This Website...

As a first blog post, it felt on-topic to talk about how I actually set this website up, as I only finished it about a day ago. First off, let me say that my original intent was just to purchase a domain to host my GitLab server from on my raspberry pi, but it quickly became much more than that, and is now my “professional” landing page as well as an anchor point for all of my self-hosted services (like my self-hosted image client, i.e. my solution to running out of space on google photos), and my blog.

Jekyll

Once I discovered the power that having a domain gives you, I immediately thought of cool things I could host on my personal website. Aside from my servers, which allow me to git around GitHub’s filesize maximum and (puny) Git LFS bandwidth limits, etc., I figured out that it’s pretty popular for people to host their own technical blog (one notable source of inspiration was this fantastic blog), so I figured I’d give it a shot. Along these lines I wanted something that’d allow me to write blogs in essentially plain text (but with some bells and whistles for formatting latex, code, etc.) and I found that Jekyll was a great tool for doing just that. There’s also a vibrant community that produces themes that make your site look good right off the bat, assuming you’re willing to sacrifice some individuality. One theme that caught my eye was moonwalk created by Abinavs on GitHub, for it’s minimality and elegant design (and the cool support for dark/light mode in the top right if you haven’t noticed).

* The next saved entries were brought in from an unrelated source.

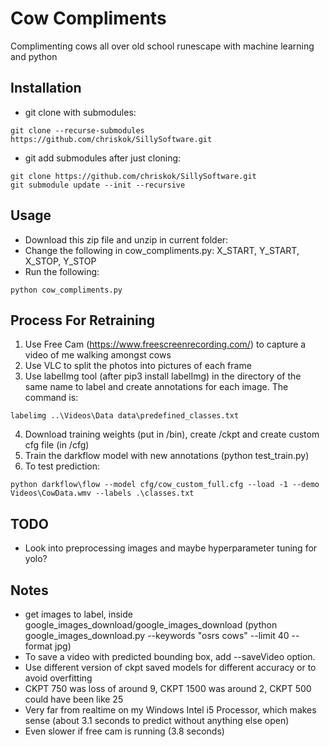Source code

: # Cow Compliments
Complimenting cows all over old school runescape with machine learning and python


## Installation
- git clone with submodules:
```
git clone --recurse-submodules https://github.com/chriskok/SillySoftware.git
```
- git add submodules after just cloning:
```
git clone https://github.com/chriskok/SillySoftware.git
git submodule update --init --recursive
```


## Usage
- Download this zip file and unzip in current folder: 
- Change the following in cow_compliments.py: X_START, Y_START, X_STOP, Y_STOP
- Run the following:
```
python cow_compliments.py
```


## Process For Retraining
1. Use Free Cam (https://www.freescreenrecording.com/) to capture a video of me walking amongst cows
2. Use VLC to split the photos into pictures of each frame
3. Use labelImg tool (after pip3 install labelImg) in the directory of the same name to label and create annotations for each image. The command is:
```
labelimg ..\Videos\Data data\predefined_classes.txt
```
4. Download training weights (put in /bin), create /ckpt and create custom cfg file (in /cfg)
5. Train the darkflow model with new annotations (python test_train.py)
6. To test prediction:
```
python darkflow\flow --model cfg/cow_custom_full.cfg --load -1 --demo Videos\CowData.wmv --labels .\classes.txt
```


## TODO
- Look into preprocessing images and maybe hyperparameter tuning for yolo? 


## Notes
- get images to label, inside google_images_download/google_images_download (python google_images_download.py --keywords "osrs cows" --limit 40 --format jpg)
- To save a video with predicted bounding box, add --saveVideo option.
- Use different version of ckpt saved models for different accuracy or to avoid overfitting
- CKPT 750 was loss of around 9, CKPT 1500 was around 2, CKPT 500 could have been like 25
- Very far from realtime on my Windows Intel i5 Processor, which makes sense (about 3.1 seconds to predict without anything else open)
- Even slower if free cam is running (3.8 seconds)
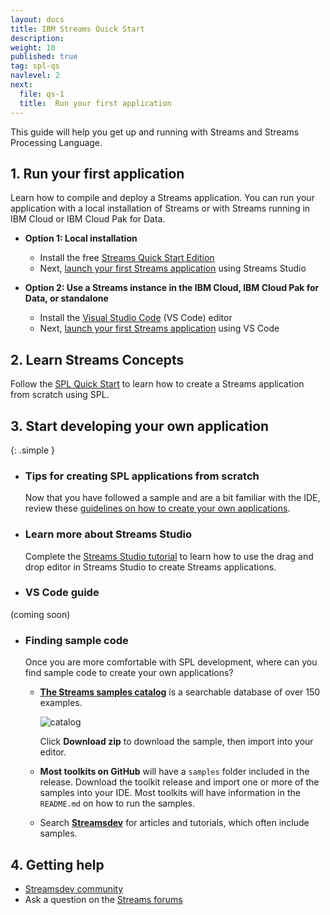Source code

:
 ```yaml
---
layout: docs
title: IBM Streams Quick Start
description:
weight: 10
published: true
tag: spl-qs
navlevel: 2
next:
  file: qs-1
  title:  Run your first application
---
```



This guide will help you get up and running with Streams and Streams Processing Language.

## 1. Run your first application

Learn how to compile and deploy a Streams application. You can run your application with a local installation of Streams or with Streams running in IBM Cloud or IBM Cloud Pak for Data.

  - **Option 1: Local installation**

    - Install the free [Streams Quick Start Edition](/streamsx.documentation/docs/4.3/qse-intro)
    - Next, [launch your first Streams application](/streamsx.documentation/docs/spl/quick-start/qs-1a) using Streams Studio

  - **Option 2: Use a Streams instance in the IBM Cloud, IBM Cloud Pak for Data, or standalone**
  
    - Install the [Visual Studio Code](https://code.visualstudio.com/Download) (VS Code) editor
    - Next, [launch your first Streams application](/streamsx.documentation/docs/spl/quick-start/qs-1b) using VS Code

## 2. Learn Streams Concepts

  Follow the [SPL Quick Start](/streamsx.documentation/docs/spl/quick-start/qs-2/) to learn how to create a Streams application from scratch using SPL.



## 3. Start developing your own application

  {: .simple }
  - ### Tips for creating SPL applications from scratch

    Now that you have followed a sample and are a bit familiar with the IDE, review these [guidelines on how to create your own applications](/streamsx.documentation/docs/spl/quick-start/qs-4).

  - ### Learn more about Streams Studio

    Complete the [Streams Studio tutorial](/streamsx.documentation/docs/spl/lab) to learn how to use the drag and drop editor in Streams Studio to create Streams applications.

  - ### VS Code guide
  (coming soon)


  - ### Finding sample code

    Once you are more comfortable with SPL development, where can you find sample code to create your own applications?

    -   **[The Streams samples catalog](https://ibmstreams.github.io/samples/)** is a searchable database of over 150 examples.

          ![catalog](/streamsx.documentation/images/atom/jpg/catalog.jpg)


          Click **Download zip** to download the sample, then import into your editor.

    -  **Most toolkits on GitHub** will have a `samples` folder included in the release.  Download the toolkit release and import one or more of the samples into your IDE. Most toolkits will have information in the `README.md` on how to run the samples.


    -   Search **[Streamsdev](https://developer.ibm.com/streamsdev)** for articles and tutorials, which often include samples.


## 4. Getting help

- [Streamsdev community](https://developer.ibm.com/streamsdev)
- Ask a question on the [Streams forums](https://www.ibm.com/mysupport/s/forumsproduct?language=en_US&name=Streams&id=0TO50000000IQN0GAO)
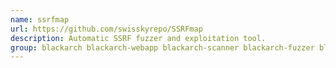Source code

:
 ```yaml
---
name: ssrfmap
url: https://github.com/swisskyrepo/SSRFmap
description: Automatic SSRF fuzzer and exploitation tool.
group: blackarch blackarch-webapp blackarch-scanner blackarch-fuzzer blackarch-exploitation
---
```

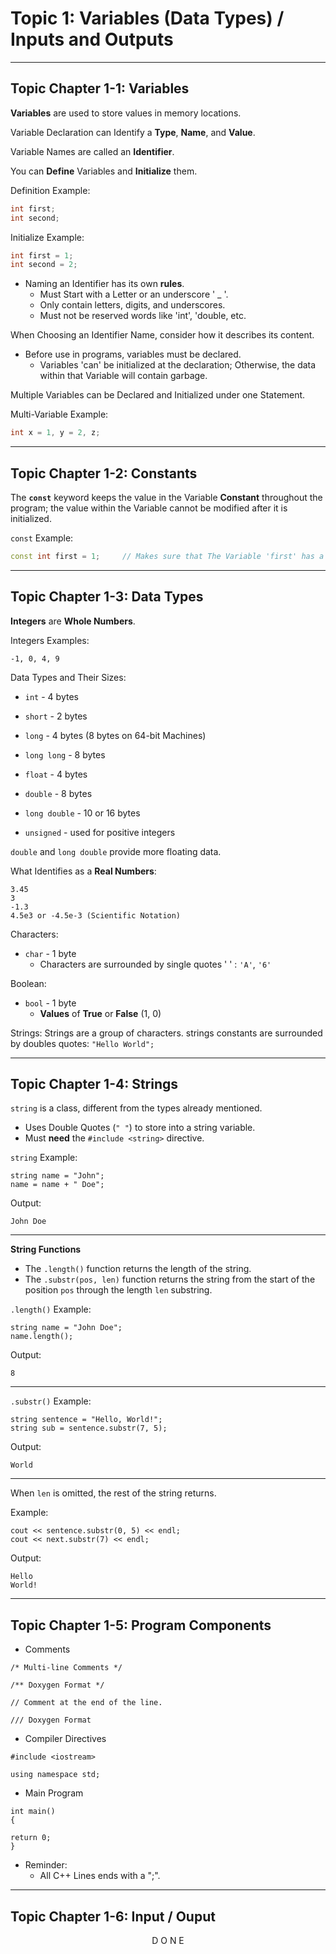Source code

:  # Topic 1: Variables (Data Types) / Inputs and Outputs
 
---

## Topic Chapter 1-1: Variables

**Variables** are used to store values in memory locations.
 
Variable Declaration can Identify a **Type**, **Name**, and **Value**.

Variable Names are called an **Identifier**.

You can **Define** Variables and **Initialize** them.

Definition Example:
```cpp
int first;
int second;
```

Initialize Example:
```cpp
int first = 1;
int second = 2;
```
   - Naming an Identifier has its own **rules**.
      - Must Start with a Letter or an underscore ' _ '.
      - Only contain letters, digits, and underscores.
      - Must not be reserved words like 'int', 'double, etc.
 
When Choosing an Identifier Name, consider how it describes its content.

   - Before use in programs, variables must be declared.
      - Variables 'can' be initialized at the declaration; Otherwise, the data within that Variable will contain garbage.

Multiple Variables can be Declared and Initialized under one Statement.

Multi-Variable Example:
```cpp
int x = 1, y = 2, z;
```

---

## Topic Chapter 1-2: Constants

The **`const`** keyword keeps the value in the Variable **Constant** throughout the program; the value within the Variable cannot be modified after it is initialized.

`const` Example:
```cpp
const int first = 1;     // Makes sure that The Variable 'first' has a Constant Value of 1.
```

---

## Topic Chapter 1-3: Data Types

**Integers** are **Whole Numbers**.

Integers Examples:
```
-1, 0, 4, 9
```

Data Types and Their Sizes:
- `int` - 4 bytes
- `short` - 2 bytes
- `long` - 4 bytes (8 bytes on 64-bit Machines)
- `long long` - 8 bytes
- `float` - 4 bytes
- `double` - 8 bytes
- `long double` - 10 or 16 bytes 

- `unsigned` - used for positive integers

`double` and `long double` provide more floating data.

What Identifies as a **Real Numbers**:
```
3.45
3
-1.3
4.5e3 or -4.5e-3 (Scientific Notation)
```

Characters:
- `char` - 1 byte
  - Characters are surrounded by single quotes '  ' : ``'A'``, ``'6'``

Boolean:
- `bool` - 1 byte
  - **Values** of **True** or **False** (1, 0)

Strings:
Strings are a group of characters.
strings constants are surrounded by doubles quotes: ``"Hello World";``


---

## Topic Chapter 1-4: Strings

`string` is a class, different from the types already mentioned.
- Uses Double Quotes (`" "`) to store into a string variable.
- Must **need** the ``#include <string>`` directive.

`string` Example:
```ccp
string name = "John";
name = name + " Doe";
```

Output:
```ccp
John Doe
```

---

**String Functions**
- The `.length()` function returns the length of the string.
- The `.substr(pos, len)` function returns the string from the start of the position `pos` through the length `len` substring.

`.length()` Example:
```ccp
string name = "John Doe";
name.length();
```

Output:
```
8
```
---

`.substr()` Example:
```ccp
string sentence = "Hello, World!";
string sub = sentence.substr(7, 5);
```

Output:
```ccp
World
```
---

When `len` is omitted, the rest of the string returns.

Example:
```ccp
cout << sentence.substr(0, 5) << endl;
cout << next.substr(7) << endl;
```

Output:
```ccp
Hello
World!
```


---

## Topic Chapter 1-5: Program Components

- Comments

`/* Multi-line Comments */`

`/** Doxygen Format */`

`// Comment at the end of the line.`

`/// Doxygen Format`

- Compiler Directives

`#include <iostream>`

`using namespace std;`

- Main Program
```ccp
int main()
{

return 0;
}
```

- Reminder:
  - All C++ Lines ends with a ";".


---

## Topic Chapter 1-6: Input / Ouput














<div align="center">
 D O N E
</div>
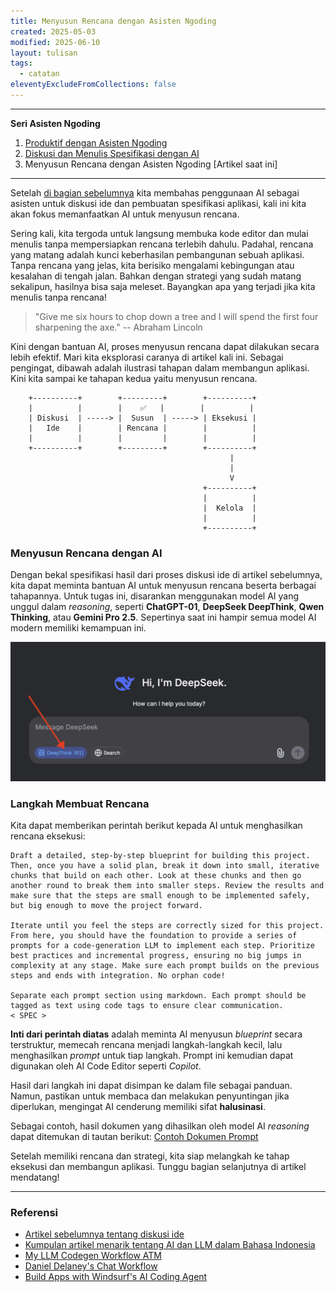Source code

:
 ```yaml
---
title: Menyusun Rencana dengan Asisten Ngoding
created: 2025-05-03
modified: 2025-06-10
layout: tulisan
tags:
  - catatan
eleventyExcludeFromCollections: false
---
```


--- 
**Seri Asisten Ngoding**
1. [Produktif dengan Asisten Ngoding](/catatan/asisten-ngoding)
2. [Diskusi dan Menulis Spesifikasi dengan AI](/catatan/asisten-ngoding-2)
3. Menyusun Rencana dengan Asisten Ngoding [Artikel saat ini]
---


Setelah [di bagian sebelumnya](/catatan/asisten-ngoding-2) kita membahas penggunaan AI sebagai asisten untuk diskusi ide dan pembuatan spesifikasi aplikasi, kali ini kita akan fokus memanfaatkan AI untuk menyusun rencana. 

Sering kali, kita tergoda untuk langsung membuka kode editor dan mulai menulis tanpa mempersiapkan rencana terlebih dahulu. Padahal, rencana yang matang adalah kunci keberhasilan pembangunan sebuah aplikasi. Tanpa rencana yang jelas, kita berisiko mengalami kebingungan atau kesalahan di tengah jalan. Bahkan dengan strategi yang sudah matang sekalipun, hasilnya bisa saja meleset. Bayangkan apa yang terjadi jika kita menulis tanpa rencana!

> "Give me six hours to chop down a tree and I will spend the first four sharpening the axe." -- Abraham Lincoln

Kini dengan bantuan AI, proses menyusun rencana dapat dilakukan secara lebih efektif. Mari kita eksplorasi caranya di artikel kali ini. Sebagai pengingat, dibawah adalah ilustrasi tahapan dalam membangun aplikasi. Kini kita sampai ke tahapan kedua yaitu menyusun rencana.

```
    +----------+        +---------+        +----------+
    |          |        |    ✅   |        |          |
    | Diskusi  | -----> |  Susun  | -----> | Eksekusi |
    |   Ide    |        | Rencana |        |          |
    |          |        |         |        |          |
    +----------+        +---------+        +----------+
                                                 |
                                                 |
                                                 V
                                           +----------+
                                           |          |
                                           |  Kelola  |
                                           |          |
                                           +----------+
```

### Menyusun Rencana dengan AI

Dengan bekal spesifikasi hasil dari proses diskusi ide di artikel sebelumnya, kita dapat meminta bantuan AI untuk menyusun rencana beserta berbagai tahapannya. Untuk tugas ini, disarankan menggunakan model AI yang unggul dalam *reasoning*, seperti **ChatGPT-01**, **DeepSeek DeepThink**, **Qwen Thinking**, atau **Gemini Pro 2.5**. Sepertinya saat ini hampir semua model AI modern memiliki kemampuan ini.

![DeepSeek DeepThink](/assets/asisten/deepseek-r1.png)

### Langkah Membuat Rencana

Kita dapat memberikan perintah berikut kepada AI untuk menghasilkan rencana eksekusi:

```text
Draft a detailed, step-by-step blueprint for building this project. Then, once you have a solid plan, break it down into small, iterative chunks that build on each other. Look at these chunks and then go another round to break them into smaller steps. Review the results and make sure that the steps are small enough to be implemented safely, but big enough to move the project forward.

Iterate until you feel the steps are correctly sized for this project. From here, you should have the foundation to provide a series of prompts for a code-generation LLM to implement each step. Prioritize best practices and incremental progress, ensuring no big jumps in complexity at any stage. Make sure each prompt builds on the previous steps and ends with integration. No orphan code!

Separate each prompt section using markdown. Each prompt should be tagged as text using code tags to ensure clear communication.
< SPEC >
```

**Inti dari perintah diatas** adalah meminta AI menyusun _blueprint_ secara terstruktur, memecah rencana menjadi langkah-langkah kecil, lalu menghasilkan *prompt* untuk tiap langkah. Prompt ini kemudian dapat digunakan oleh AI Code Editor seperti *Copilot*.

Hasil dari langkah ini dapat disimpan ke dalam file sebagai panduan. Namun, pastikan untuk membaca dan melakukan penyuntingan jika diperlukan, mengingat AI cenderung memiliki sifat **halusinasi**.

Sebagai contoh, hasil dokumen yang dihasilkan oleh model AI *reasoning* dapat ditemukan di tautan berikut:
[Contoh Dokumen Prompt](/assets/asisten/prompt_plan.md)

Setelah memiliki rencana dan strategi, kita siap melangkah ke tahap eksekusi dan membangun aplikasi. Tunggu bagian selanjutnya di artikel mendatang!

---

### Referensi

- [Artikel sebelumnya tentang diskusi ide](/catatan/asisten-ngoding-2)
- [Kumpulan artikel menarik tentang AI dan LLM dalam Bahasa Indonesia](https://dekontaminasi.substack.com)
- [My LLM Codegen Workflow ATM](https://harper.blog/2025/02/16/my-llm-codegen-workflow-atm/)
- [Daniel Delaney's Chat Workflow](https://danieldelaney.net/chat)
- [Build Apps with Windsurf's AI Coding Agent](https://learn.deeplearning.ai/courses/build-apps-with-windsurfs-ai-coding-agent)
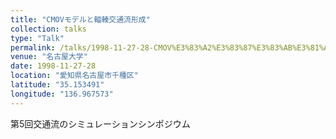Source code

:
 ```yaml
---
title: "CMOVモデルと輻輳交通流形成"
collection: talks
type: "Talk"
permalink: /talks/1998-11-27-28-CMOV%E3%83%A2%E3%83%87%E3%83%AB%E3%81%A8%E8%BC%BB%E8%BC%B3%E4%BA%A4%E9%80%9A%E6%B5%81%E5%BD%A2%E6%88%90
venue: "名古屋大学"
date: 1998-11-27-28
location: "愛知県名古屋市千種区"
latitude: "35.153491"
longitude: "136.967573"
---
```


第5回交通流のシミュレーションシンポジウム
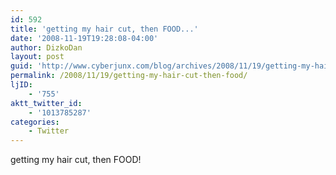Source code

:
 ```yaml
---
id: 592
title: 'getting my hair cut, then FOOD...'
date: '2008-11-19T19:28:08-04:00'
author: DizkoDan
layout: post
guid: 'http://www.cyberjunx.com/blog/archives/2008/11/19/getting-my-hair-cut-then-food/'
permalink: /2008/11/19/getting-my-hair-cut-then-food/
ljID:
    - '755'
aktt_twitter_id:
    - '1013785287'
categories:
    - Twitter
---
```


getting my hair cut, then FOOD!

Although it’s great for getting a pretty blog up and running quickly, Jekyll is a static site generator, and for some reason I thought it was necessary to fully utilize the domain that I’d payed for (afterall I could’ve easily hosted a static Jekyll site using GitHub pages for free), so I wanted some dynamicism. And so began the weeklong journey of learning ruby on rails (or rails for short).

Rails

Rails is a web-application framework implemented in ruby, and it’s the framework on which some of my favorite tools were built (GitHub and GitLab). There’s plenty of options when it comes to making web apps like Django and Flask (which I won’t pretend to know anything about), but I chose rails because it’s implemented in ruby, and I thought it might be easier to interoperate with Jekyll. After having worked with it, I can confidently say that rails is incredibly powerful: after a week of fiddling, I have created a web app with a fully-fledged login system as someone who has little-to-no formal training in web apps or computer science in general… and that even scares me a little bit. It’s hard to say, because I haven’t had any experience with other frameworks, but Rails’ emphasis on convention over configuration really stands out to me - you just import the necessary gems, create some boilerplate, and it just works.

Jekyll on Rails

Now, my first objective to upgrade my blog was to add a comment system. There are some services for implementing this directly in a Jekyll site, like Disqs, but you have to pay for it, so I decided to make my own. I still wanted the website to be mostly static, but just implement some user authentication so people could sign in and leave some comments that would update the static portions of the site for everyone. Given that, the approach I took was simiar to Jesse herrick’s in this post: have a rails app that essentially controlls a Jekyll directory, and dynamically generates a static site to the public directory of the rails app (static content that’s shared across all clients of the rails app).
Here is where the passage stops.